About this task. Each line containing the word "living" must be copied from the material below.

Extracted records START

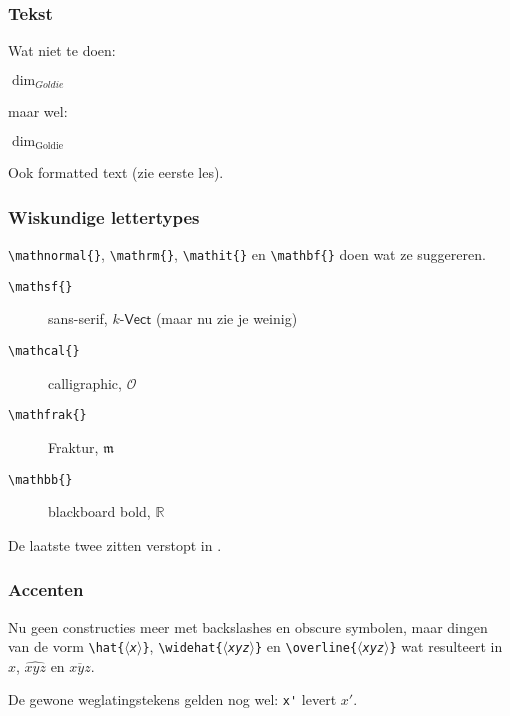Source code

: \begin{frame}[fragile]
  \frametitle{Tekst}

  Wat niet te doen:
  \begin{LTXexample}
$\dim_{Goldie}$
  \end{LTXexample}
  maar wel:
  \begin{LTXexample}
$\dim_{\text{Goldie}}$
  \end{LTXexample}

  Ook formatted text (zie eerste les).
\end{frame}

\begin{frame}
  \frametitle{Wiskundige lettertypes}

  \texttt{\textcolor{uagreen}{\textbackslash mathnormal}\{\}}, \texttt{\textcolor{uagreen}{\textbackslash mathrm}\{\}}, \texttt{\textcolor{uagreen}{\textbackslash mathit}\{\}} en \texttt{\textcolor{uagreen}{\textbackslash mathbf}\{\}} doen wat ze suggereren.

  \begin{description}
    \item[\texttt{\textcolor{uagreen}{\textbackslash mathsf}\{\}}] sans-serif, $\text{$k$-}\mathsf{Vect}$ (maar nu zie je weinig)
    \item[\texttt{\textcolor{uagreen}{\textbackslash mathcal}\{\}}] calligraphic, $\mathcal{O}$
    \item[\texttt{\textcolor{uagreen}{\textbackslash mathfrak}\{\}}] Fraktur, $\mathfrak{m}$
    \item[\texttt{\textcolor{uagreen}{\textbackslash mathbb}\{\}}] blackboard bold, $\mathbb{R}$
  \end{description}

  De laatste twee zitten verstopt in .
\end{frame}

\begin{frame}[fragile]
  \frametitle{Accenten}

  Nu geen constructies meer met backslashes en obscure symbolen, maar dingen van de vorm \texttt{\textcolor{uagreen}{\textbackslash hat}\{\textsl{$\langle$x$\rangle$}\}}, \texttt{\textcolor{uagreen}{\textbackslash widehat}\{\textsl{$\langle$xyz$\rangle$}\}} en \texttt{\textcolor{uagreen}{\textbackslash overline}\{\textsl{$\langle$xyz$\rangle$}\}} wat resulteert in $\hat{x}$, $\widehat{xyz}$ en $\overline{xyz}$.

  De gewone weglatingstekens gelden nog wel: \verb|x'| levert $x'$.
\end{frame}


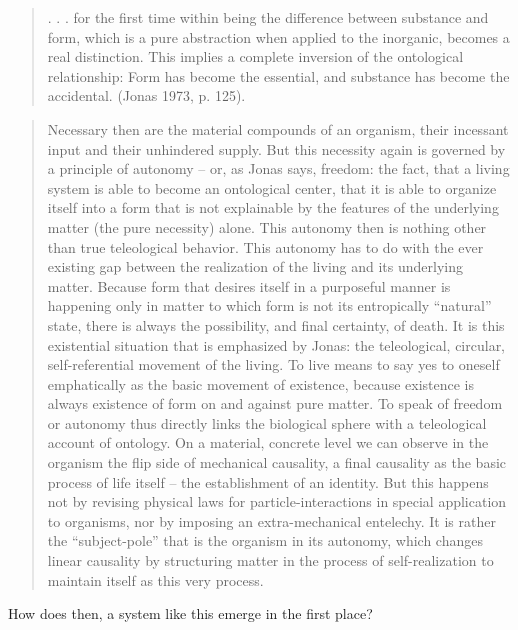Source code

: \documentclass[a4paper,12pt,twoside,leqno]{article}
\begin{document}
\begin{quote}
. . . for the first time within being the difference between substance and form, which is a
pure abstraction when applied to the inorganic, becomes a real distinction. This implies a
complete inversion of the ontological relationship: Form has become the essential, and
substance has become the accidental. (Jonas 1973, p. 125).
\end{quote}
\begin{quote}
Necessary then are the material compounds of an organism, their incessant
input and their unhindered supply. But this necessity again is governed by a
principle of autonomy – or, as Jonas says, freedom: the fact, that a living system is able to become an ontological center, that it is able to organize itself
into a form that is not explainable by the features of the underlying matter (the
pure necessity) alone. This autonomy then is nothing other than true teleological behavior. This autonomy has to do with the ever existing gap between the
realization of the living and its underlying matter. Because form that desires
itself in a purposeful manner is happening only in matter to which form is not
its entropically “natural” state, there is always the possibility, and final certainty, of death. It is this existential situation that is emphasized by Jonas: the
teleological, circular, self-referential movement of the living. To live means
to say yes to oneself emphatically as the basic movement of existence, because
existence is always existence of form on and against pure matter.
To speak of freedom or autonomy thus directly links the biological sphere
with a teleological account of ontology. On a material, concrete level we can
observe in the organism the flip side of mechanical causality, a final causality
as the basic process of life itself – the establishment of an identity. But this
happens not by revising physical laws for particle-interactions in special application to organisms, nor by imposing an extra-mechanical entelechy. It is
rather the “subject-pole” that is the organism in its autonomy, which changes
linear causality by structuring matter in the process of self-realization to
maintain itself as this very process.
\end{quote}
How does then, a system like this emerge in the first place?
\end{document}
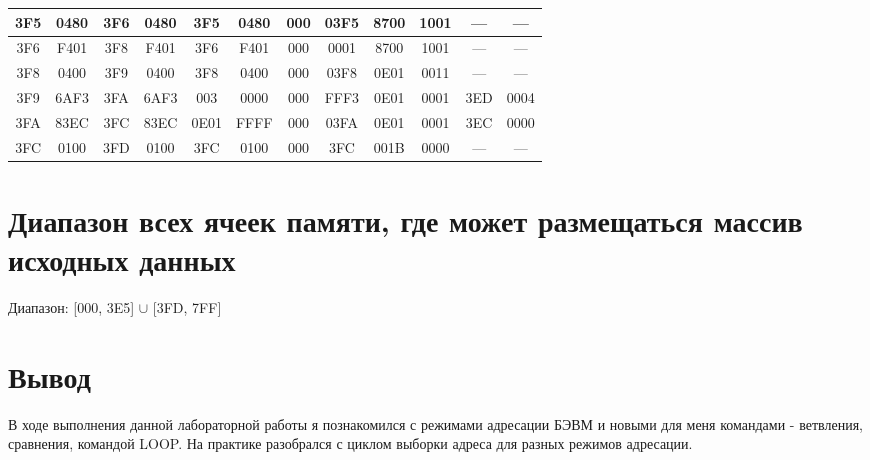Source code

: \begin{flushleft}
\begin{tabular}{|c|c|c|c|c|c|c|c|c|c|c|c|}
3F5 & 0480 & 3F6 & 0480 & 3F5 & 0480 & 000 & 03F5 & 8700 & 1001 & --- & ---
\\
\hline
3F6 & F401 & 3F8 & F401 & 3F6 & F401 & 000 & 0001 & 8700 & 1001 & --- & ---
\\
\hline
3F8 & 0400 & 3F9 & 0400 & 3F8 & 0400 & 000 & 03F8 & 0E01 & 0011 & --- & ---
\\
\hline
3F9 & 6AF3 & 3FA & 6AF3 & 003 & 0000 & 000 & FFF3 & 0E01 & 0001 & 3ED & 0004
\\
\hline
3FA & 83EC & 3FC & 83EC & 0E01 & FFFF & 000 & 03FA & 0E01 & 0001 & 3EC & 0000
\\
\hline
\hline
3FC & 0100 & 3FD & 0100 & 3FC & 0100 & 000 & 3FC & 001B & 0000 & --- & --- \\
\hline
\end{tabular}
\end{flushleft}

\section{Диапазон всех ячеек памяти, где может размещаться массив исходных данных}
Диапазон: [000, 3E5] $\cup$ [3FD, 7FF]

\section{Вывод}
В ходе выполнения данной лабораторной работы я познакомился с режимами адресации БЭВМ и новыми для меня командами - ветвления, сравнения, командой LOOP. На практике разобрался с циклом выборки адреса для разных режимов адресации.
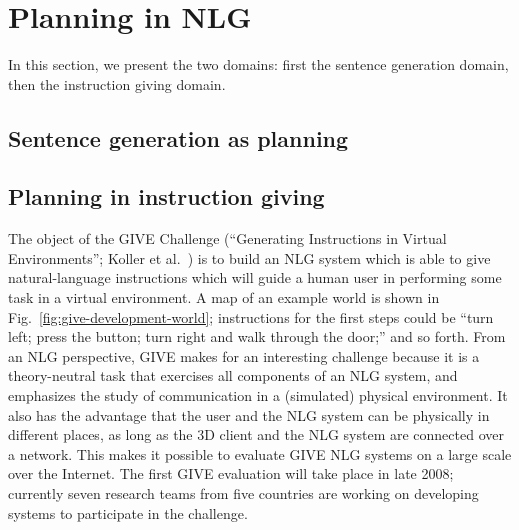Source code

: \section{Planning in NLG} \label{sec:domains}

In this section, we present the two domains: first the sentence
generation domain, then the instruction giving domain.


\subsection{Sentence generation as planning}






\subsection{Planning in instruction giving}

The object of the GIVE Challenge (``Generating Instructions in Virtual
Environments''; Koller et al.\
\citeyear{alexander07:_shared_task_propos}) is to build an NLG system
which is able to give natural-language instructions which will guide a
human user in performing some task in a virtual environment.  A map of
an example world is shown in Fig.~\ref{fig:give-development-world};
instructions for the first steps could be ``turn left; press the
button; turn right and walk through the door;'' and so forth.  From an
NLG perspective, GIVE makes for an interesting challenge because it is
a theory-neutral task that exercises all components of an NLG system,
and emphasizes the study of communication in a (simulated) physical
environment.  It also has the advantage that the user and the NLG
system can be physically in different places, as long as the 3D client
and the NLG system are connected over a network.  This makes it
possible to evaluate GIVE NLG systems on a large scale over the
Internet.  The first GIVE evaluation will take place in late 2008;
currently seven research teams from five countries are working on
developing systems to participate in the challenge.


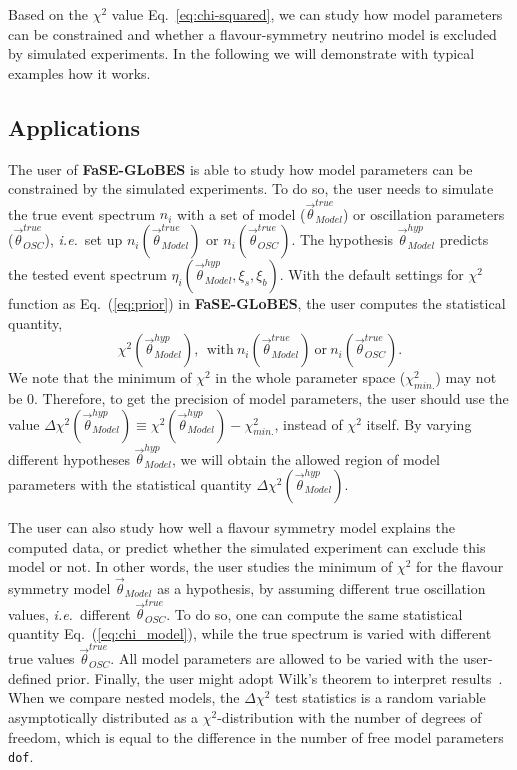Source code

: \documentclass[aps,prd,nofootinbib,preprint]{revtex4}
\begin{document}
Based on the $\chi^2$ value Eq.~\ref{eq:chi-squared}, we can study how model parameters can be constrained and whether a flavour-symmetry neutrino model is excluded by simulated experiments. In the following we will demonstrate with typical examples how it works.

\subsection*{Applications}

The user of \textbf{FaSE-GLoBES} is able to study how model parameters can be constrained by the simulated experiments. To do so, the user needs to simulate the true event spectrum $n_i$ with a set of model ($\vec{\theta}_{Model}^{true}$) or oscillation parameters ($\vec{\theta}_{OSC}^{true}$), \textit{i.e.}~set up $n_i(\vec{\theta}_{Model}^{true})$ or $n_i(\vec{\theta}_{OSC}^{true})$. The hypothesis $\vec{\theta}_{Model}^{hyp}$ predicts the tested event spectrum $\eta_i(\vec{\theta}_{Model}^{hyp},\xi_s,\xi_b)$. With the default settings for $\chi^2$ function as Eq.~(\ref{eq:prior}) in \textbf{FaSE-GLoBES}, the user computes the statistical quantity,
\begin{equation}\label{eq:chi_model}
\chi^2(\vec{\theta}_{Model}^{hyp}),~~\text{with}~n_i(\vec{\theta}_{Model}^{true})~\text{or}~n_i(\vec{\theta}_{OSC}^{true}).
\end{equation}
%
We note that the minimum of $\chi^2$ in the whole parameter space ($\chi^2_{min.}$) may not be $0$. Therefore, to get the precision of model parameters, the user should use the value $\Delta\chi^2(\vec{\theta}_{Model}^{hyp})\equiv \chi^2(\vec{\theta}_{Model}^{hyp})-\chi^2_{min.}$, instead of $\chi^2$ itself. By varying different hypotheses $\vec{\theta}_{Model}^{hyp}$, we will obtain the allowed region of model parameters with the statistical quantity $\Delta\chi^2(\vec{\theta}_{Model}^{hyp})$. 

The user can also study how well a flavour symmetry model explains the computed data, or predict whether the simulated experiment can exclude this model or not. In other words, the user studies the minimum of $\chi^2$ for the flavour symmetry model $\vec{\theta}_{Model}$ as a hypothesis, by assuming different true oscillation values, \textit{i.e.}~different $\vec{\theta}^{true}_{OSC}$. To do so, one can compute the same statistical quantity Eq.~(\ref{eq:chi_model}), while the true spectrum is varied with different true values $\vec{\theta}_{OSC}^{true}$. All model parameters are allowed to be varied with the user-defined prior.
%
Finally, the user might adopt Wilk's theorem to interpret results~\cite{Wilks:1938dza}. When we compare nested models, the $\Delta \chi^2$ test statistics is a random variable asymptotically distributed as a $\chi^2$-distribution with the number of degrees of freedom, which is equal to the difference in the number of free model parameters \texttt{dof}. 
\end{document}
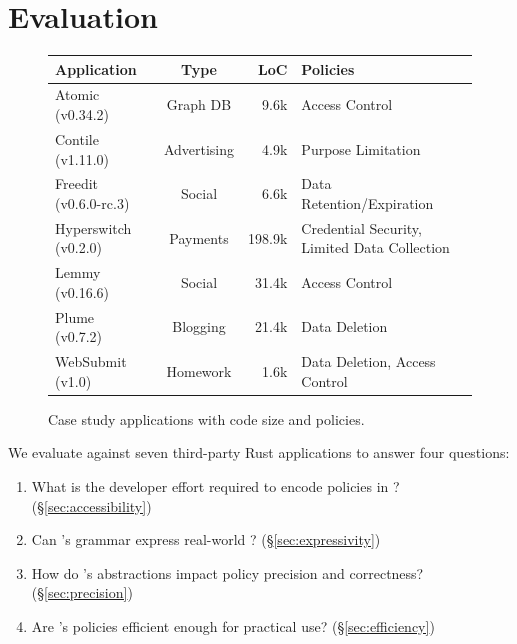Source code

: \chapter{Evaluation}

\begin{figure}
    \centering
    \small
     \begin{tabular}{l|c|r|l}
       \bf Application        & \bf Type    & \bf LoC & \bf Policies   \\
      \hline
       Atomic~\cite{atomic} (v0.34.2)       & Graph DB    & 9.6k   & Access Control                                 \\
       Contile~\cite{contile} (v1.11.0)     & Advertising & 4.9k     & Purpose Limitation                           \\
       Freedit~\cite{freedit} (v0.6.0-rc.3) & Social      & 6.6k     & Data Retention/Expiration                     \\
       Hyperswitch~\cite{hyperswitch} (v0.2.0)   & Payments    & 198.9k     & Credential Security, Limited Data Collection  \\
       Lemmy~\cite{lemmy} (v0.16.6)        & Social      & 31.4k   & Access Control                               \\
       Plume~\cite{plume} (v0.7.2)         & Blogging    & 21.4k   & Data Deletion                                \\
       WebSubmit~\cite{websubmit} (v1.0)       & Homework    & 1.6k    & Data Deletion, Access Control     \\
    \end{tabular}
    \caption{Case study applications with code size and policies.}
    \label{f:apps}
   \end{figure}

We evaluate \syslang{} against seven third-party Rust applications to answer four questions:
%
\begin{enumerate}[nosep]
    \item What is the developer effort required to encode policies in \syslang? (\S\ref{sec:accessibility})
    \item Can \syslang's grammar express real-world \policies? (\S\ref{sec:expressivity})
    \item How do \syslang's abstractions impact policy precision and correctness?(\S\ref{sec:precision})
    \item Are \syslang's policies efficient enough for practical use? (\S\ref{sec:efficiency})
\end{enumerate}
%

Extracted records END

Exercise response.
principle of autonomy – or, as Jonas says, freedom: the fact, that a living system is able to become an ontological center, that it is able to organize itself
realization of the living and its underlying matter. Because form that desires
teleological, circular, self-referential movement of the living. To live means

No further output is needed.